Murray knows whereof he speaks. One year ago, the Senators lost three important players at the wrong time. One year after making the Stanley Cup final in 2007 against the Ducks, the Senators meekly went out in a first-round sweep by Pittsburgh.
"I felt things were starting to come together and then we had three major injuries -- Daniel Alfredsson, Mike Fisher and Chris Kelly -- and we were done," Murray said. "You could see the psyche of the team was done. Success has everything to do with the mental state of your team. You only do that by feeling good down the stretch."
This offers no comfort to the NHL's two coldest teams going into the playoffs. The New Jersey Devils and the Calgary Flames are suffering from injury and goaltending woes, although the Devils may only have to worry about goaltender Martin Brodeur now that forward Patrik Elias is back from a groin injury. Another team that wobbled down the stretch, the Montreal Canadiens, also has problems on both fronts.

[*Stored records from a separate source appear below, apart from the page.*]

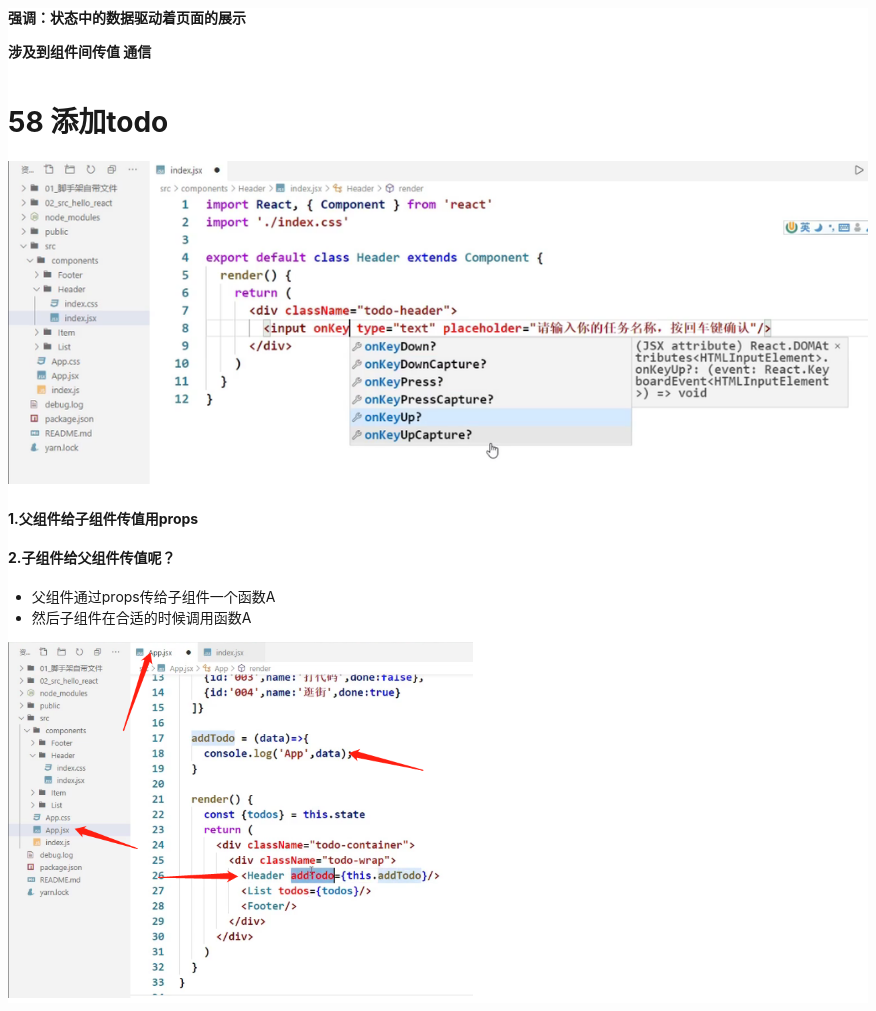 **强调：状态中的数据驱动着页面的展示**

**涉及到组件间传值 通信**

# 58 添加todo

![image-20210904200530308](01.assets/image-20210904200530308.png)

#### 1.**父组件给子组件传值用props**

#### 2.**子组件给父组件传值呢？**

- 父组件通过props传给子组件一个函数A
- 然后子组件在合适的时候调用函数A

<img src="01.assets/企业微信截图_16307575239910.png" alt="img" style="zoom:67%;" />
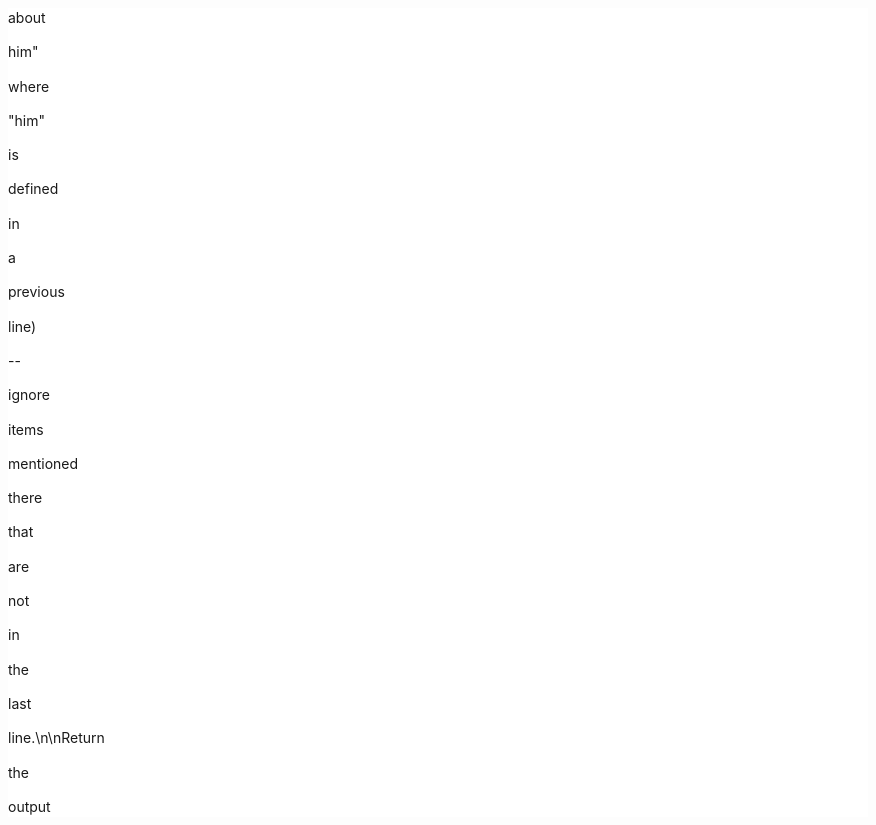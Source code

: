 
 about
 

 him"
 

 where
 

 "him"
 

 is
 

 defined
 

 in
 

 a
 

 previous
 

 line)
 

 --
 

 ignore
 

 items
 

 mentioned
 

 there
 

 that
 

 are
 

 not
 

 in
 

 the
 

 last
 

 line.\n\nReturn
 

 the
 

 output
 
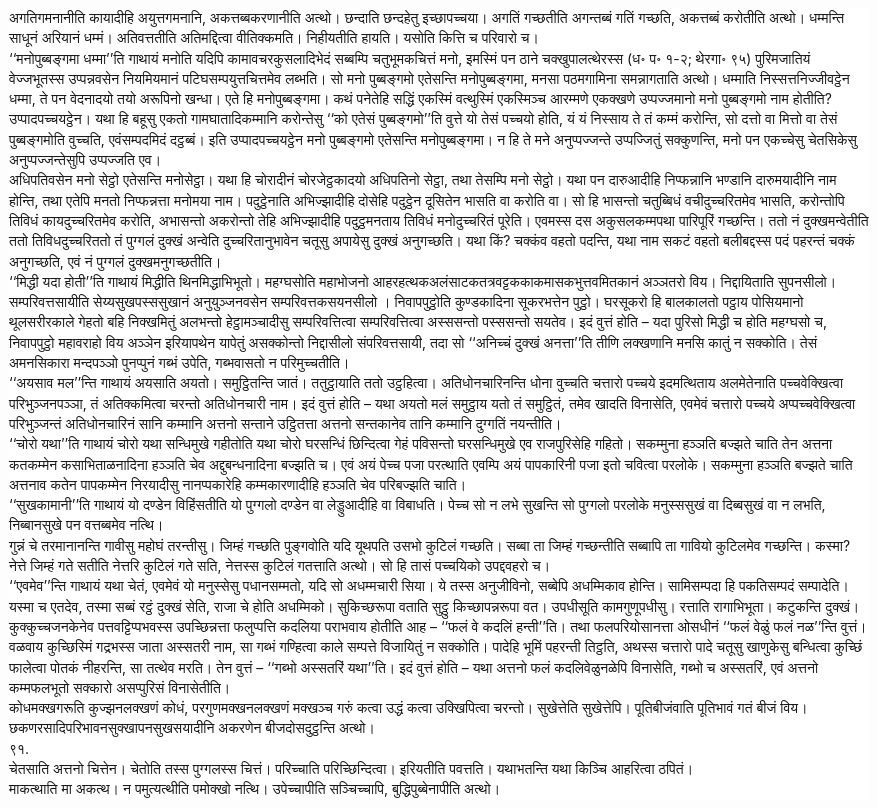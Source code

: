 अगतिगमनानीति कायादीहि अयुत्तगमनानि, अकत्तब्बकरणानीति अत्थो। छन्दाति छन्दहेतु इच्छापच्चया। अगतिं गच्छतीति अगन्तब्बं गतिं गच्छति, अकत्तब्बं करोतीति अत्थो। धम्मन्ति साधूनं अरियानं धम्मं। अतिवत्ततीति अतिमद्दित्वा वीतिक्कमति। निहीयतीति हायति। यसोति कित्ति च परिवारो च।  
‘‘मनोपुब्बङ्गमा धम्मा’’ति गाथायं मनोति यदिपि कामावचरकुसलादिभेदं सब्बम्पि चतुभूमकचित्तं मनो, इमस्मिं पन ठाने चक्खुपालत्थेरस्स (ध॰ प॰ १-२; थेरगा॰ ९५) पुरिमजातियं वेज्जभूतस्स उप्पन्नवसेन नियमियमानं पटिघसम्पयुत्तचित्तमेव लब्भति। सो मनो पुब्बङ्गमो एतेसन्ति मनोपुब्बङ्गमा, मनसा पठमगामिना समन्नागताति अत्थो। धम्माति निस्सत्तनिज्जीवट्ठेन धम्मा, ते पन वेदनादयो तयो अरूपिनो खन्धा। एते हि मनोपुब्बङ्गमा। कथं पनेतेहि सद्धिं एकस्मिं वत्थुस्मिं एकस्मिञ्च आरम्मणे एकक्खणे उप्पज्जमानो मनो पुब्बङ्गमो नाम होतीति? उप्पादपच्चयट्ठेन। यथा हि बहूसु एकतो गामघातादिकम्मानि करोन्तेसु ‘‘को एतेसं पुब्बङ्गमो’’ति वुत्ते यो तेसं पच्चयो होति, यं यं निस्साय ते तं कम्मं करोन्ति, सो दत्तो वा मित्तो वा तेसं पुब्बङ्गमोति वुच्चति, एवंसम्पदमिदं दट्ठब्बं। इति उप्पादपच्चयट्ठेन मनो पुब्बङ्गमो एतेसन्ति मनोपुब्बङ्गमा। न हि ते मने अनुप्पज्जन्ते उप्पज्जितुं सक्कुणन्ति, मनो पन एकच्चेसु चेतसिकेसु अनुप्पज्जन्तेसुपि उप्पज्जति एव।  
अधिपतिवसेन मनो सेट्ठो एतेसन्ति मनोसेट्ठा। यथा हि चोरादीनं चोरजेट्ठकादयो अधिपतिनो सेट्ठा, तथा तेसम्पि मनो सेट्ठो। यथा पन दारुआदीहि निप्फन्नानि भण्डानि दारुमयादीनि नाम होन्ति, तथा एतेपि मनतो निप्फन्नत्ता मनोमया नाम। पदुट्ठेनाति अभिज्झादीहि दोसेहि पदुट्ठेन दूसितेन भासति वा करोति वा। सो हि भासन्तो चतुब्बिधं वचीदुच्चरितमेव भासति, करोन्तोपि तिविधं कायदुच्चरितमेव करोति, अभासन्तो अकरोन्तो तेहि अभिज्झादीहि पदुट्ठमनताय तिविधं मनोदुच्चरितं पूरेति। एवमस्स दस अकुसलकम्मपथा पारिपूरिं गच्छन्ति। ततो नं दुक्खमन्वेतीति ततो तिविधदुच्चरिततो तं पुग्गलं दुक्खं अन्वेति दुच्चरितानुभावेन चतूसु अपायेसु दुक्खं अनुगच्छति। यथा किं? चक्कंव वहतो पदन्ति, यथा नाम सकटं वहतो बलीबद्दस्स पदं पहरन्तं चक्कं अनुगच्छति, एवं नं पुग्गलं दुक्खमनुगच्छतीति।  
‘‘मिद्धी यदा होती’’ति गाथायं मिद्धीति थिनमिद्धाभिभूतो। महग्घसोति महाभोजनो आहरहत्थकअलंसाटकतत्रवट्टककाकमासकभुत्तवमितकानं अञ्ञतरो विय। निद्दायिताति सुपनसीलो। सम्परिवत्तसायीति सेय्यसुखपस्ससुखानं अनुयुञ्जनवसेन सम्परिवत्तकसयनसीलो । निवापपुट्ठोति कुण्डकादिना सूकरभत्तेन पुट्ठो। घरसूकरो हि बालकालतो पट्ठाय पोसियमानो थूलसरीरकाले गेहतो बहि निक्खमितुं अलभन्तो हेट्ठामञ्चादीसु सम्परिवत्तित्वा सम्परिवत्तित्वा अस्ससन्तो पस्ससन्तो सयतेव। इदं वुत्तं होति – यदा पुरिसो मिद्धी च होति महग्घसो च, निवापपुट्ठो महावराहो विय अञ्ञेन इरियापथेन यापेतुं असक्कोन्तो निद्दासीलो संपरिवत्तसायी, तदा सो ‘‘अनिच्चं दुक्खं अनत्ता’’ति तीणि लक्खणानि मनसि कातुं न सक्कोति। तेसं अमनसिकारा मन्दपञ्ञो पुनप्पुनं गब्भं उपेति, गब्भवासतो न परिमुच्चतीति।  
‘‘अयसाव मल’’न्ति गाथायं अयसाति अयतो। समुट्ठितन्ति जातं। ततुट्ठायाति ततो उट्ठहित्वा। अतिधोनचारिनन्ति धोना वुच्चति चत्तारो पच्चये इदमत्थिताय अलमेतेनाति पच्चवेक्खित्वा परिभुञ्जनपञ्ञा, तं अतिक्कमित्वा चरन्तो अतिधोनचारी नाम। इदं वुत्तं होति – यथा अयतो मलं समुट्ठाय यतो तं समुट्ठितं, तमेव खादति विनासेति, एवमेवं चत्तारो पच्चये अप्पच्चवेक्खित्वा परिभुञ्जन्तं अतिधोनचारिनं सानि कम्मानि अत्तनो सन्ताने उट्ठितत्ता अत्तनो सन्तकानेव तानि कम्मानि दुग्गतिं नयन्तीति।  
‘‘चोरो यथा’’ति गाथायं चोरो यथा सन्धिमुखे गहीतोति यथा चोरो घरसन्धिं छिन्दित्वा गेहं पविसन्तो घरसन्धिमुखे एव राजपुरिसेहि गहितो। सकम्मुना हञ्ञति बज्झते चाति तेन अत्तना कतकम्मेन कसाभिताळनादिना हञ्ञति चेव अद्दुबन्धनादिना बज्झति च। एवं अयं पेच्च पजा परत्थाति एवम्पि अयं पापकारिनी पजा इतो चवित्वा परलोके। सकम्मुना हञ्ञति बज्झते चाति अत्तनाव कतेन पापकम्मेन निरयादीसु नानप्पकारेहि कम्मकारणादीहि हञ्ञति चेव परिबज्झति चाति।  
‘‘सुखकामानी’’ति गाथायं यो दण्डेन विहिंसतीति यो पुग्गलो दण्डेन वा लेड्डुआदीहि वा विबाधति। पेच्च सो न लभे सुखन्ति सो पुग्गलो परलोके मनुस्ससुखं वा दिब्बसुखं वा न लभति, निब्बानसुखे पन वत्तब्बमेव नत्थि।  
गुन्नं चे तरमानानन्ति गावीसु महोघं तरन्तीसु। जिम्हं गच्छति पुङ्गवोति यदि यूथपति उसभो कुटिलं गच्छति। सब्बा ता जिम्हं गच्छन्तीति सब्बापि ता गावियो कुटिलमेव गच्छन्ति। कस्मा? नेत्ते जिम्हं गते सतीति नेत्तरि कुटिलं गते सति, नेत्तस्स कुटिलं गतत्ताति अत्थो। सो हि तासं पच्चयिको उपद्दवहरो च।  
‘‘एवमेव’’न्ति गाथायं यथा चेतं, एवमेवं यो मनुस्सेसु पधानसम्मतो, यदि सो अधम्मचारी सिया। ये तस्स अनुजीविनो, सब्बेपि अधम्मिकाव होन्ति। सामिसम्पदा हि पकतिसम्पदं सम्पादेति। यस्मा च एतदेव, तस्मा सब्बं रट्ठं दुक्खं सेति, राजा चे होति अधम्मिको। सुकिच्छरूपा वताति सुट्ठु किच्छापन्नरूपा वत। उपधीसूति कामगुणूपधीसु। रत्ताति रागाभिभूता। कटुकन्ति दुक्खं।  
कुक्कुच्चजनकेनेव पत्तवट्टिप्पभवस्स उपच्छिन्नत्ता फलुप्पत्ति कदलिया पराभवाय होतीति आह – ‘‘फलं वे कदलिं हन्ती’’ति। तथा फलपरियोसानत्ता ओसधीनं ‘‘फलं वेळुं फलं नळ’’न्ति वुत्तं। वळवाय कुच्छिस्मिं गद्रभस्स जाता अस्सतरी नाम, सा गब्भं गण्हित्वा काले सम्पत्ते विजायितुं न सक्कोति। पादेहि भूमिं पहरन्ती तिट्ठति, अथस्स चत्तारो पादे चतूसु खाणुकेसु बन्धित्वा कुच्छिं फालेत्वा पोतकं नीहरन्ति, सा तत्थेव मरति। तेन वुत्तं – ‘‘गब्भो अस्सतरिं यथा’’ति। इदं वुत्तं होति – यथा अत्तनो फलं कदलिवेळुनळेपि विनासेति, गब्भो च अस्सतरिं, एवं अत्तनो कम्मफलभूतो सक्कारो असप्पुरिसं विनासेतीति।  
कोधमक्खगरूति कुज्झनलक्खणं कोधं, परगुणमक्खनलक्खणं मक्खञ्च गरुं कत्वा उद्धं कत्वा उक्खिपित्वा चरन्तो। सुखेत्तेति सुखेत्तेपि। पूतिबीजंवाति पूतिभावं गतं बीजं विय। छकणरसादिपरिभावनसुक्खापनसुखसयादीनि अकरणेन बीजदोसदुट्ठन्ति अत्थो।  
९१.  
चेतसाति अत्तनो चित्तेन। चेतोति तस्स पुग्गलस्स चित्तं। परिच्चाति परिच्छिन्दित्वा। इरियतीति पवत्तति। यथाभतन्ति यथा किञ्चि आहरित्वा ठपितं।  
माकत्थाति मा अकत्थ। न पमुत्यत्थीति पमोक्खो नत्थि। उपेच्चापीति सञ्चिच्चापि, बुद्धिपुब्बेनापीति अत्थो।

Conversely, the hottest teams are seeing important players returning to the lineup. San Jose, for example, was missing seven regulars at one point and then righted themselves in late March as goaltender Evgeny Nabokov got hot in the wake of his injury problems. In the last few days of the season, the Sharks' remaining two important pieces, Patrick Marleau and Ryane Clowe, came back, which meant their top six forwards were all healthy.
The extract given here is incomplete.